SurfSplat is a feedforward framework using 2D Gaussian Splatting primitives to reconstruct 3D scenes with sharp geometry and detailed textures. It tackles limitations in traditional Gaussian Splatting by enforcing surface continuity priors and alpha blending, delivering anisotropic primitives for precise, coherent surfaces. This GitHub repo hosts the official code for the ICLR 2026 paper (arXiv 2602.02000), though it's currently in prep mode with no runnable code yet.

Why is it gaining traction?

With 33 stars already, it's drawing eyes as an early ICLR 2026 contender on GitHub, complete with project page and preprint. Developers chase its promise of feedforward speed over iterative splatting methods, plus superior geometry without post-processing hacks.

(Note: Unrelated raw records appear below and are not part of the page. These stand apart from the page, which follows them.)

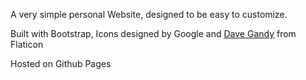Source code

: A very simple personal Website, designed to be easy to customize.


Built with Bootstrap,
Icons designed by Google and [Dave Gandy](http://www.flaticon.com/authors/dave-gandy) from Flaticon

Hosted on Github Pages
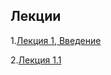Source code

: ## Лекции

1.[Лекция 1, Введение](https://docs.google.com/presentation/d/1Wwv-Qv6uIvC6Av53wfeSynJggatR-Fv0thM0FKto9Ig/edit#slide=id.p4)<br />

2.[Лекция 1.1](https://slides.com/aijanmergesh/front-end-vs-back-end/live#/0/6)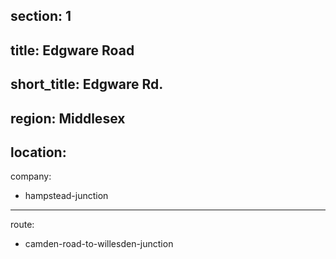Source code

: section: 1
----
title: Edgware Road
----
short_title: Edgware Rd.
----
region: Middlesex
----
location: 
----
company:
- hampstead-junction
----
route:
- camden-road-to-willesden-junction
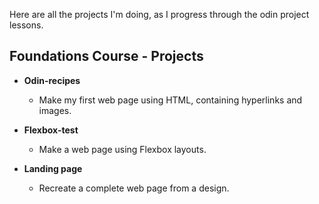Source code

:Here are all the projects I'm doing, as I progress through the odin project lessons.

## Foundations Course - Projects

 -   **Odin-recipes**
    
	    -   Make my first web page using HTML, containing hyperlinks and images.
        
 -   **Flexbox-test**
    
	 -  Make a web page using Flexbox layouts.
 
 - **Landing page**
    
	 -  Recreate a complete web page from a design.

Ties to ICLR 2026 reviewer buzz and openreview discussions amplify the hype around this official release.

Who should use this?

Computer vision researchers optimizing 3D reconstruction pipelines for novel view synthesis. Teams building real-time rendering apps needing high-fidelity surfaces from scans, like AR/VR devs ditching slow NeRFs. ScanNet dataset users eyeing preprocessed data for benchmarks.

Verdict

Skip for now—1.0% credibility score reflects the empty repo (just README) and code drop delayed to Feb 2026. Stars and docs are nascent, but track for ICLR 2026 openreview github leaks or prediction lookups if Gaussian Splatting is your jam; it'll mature fast post-release.

(178 words)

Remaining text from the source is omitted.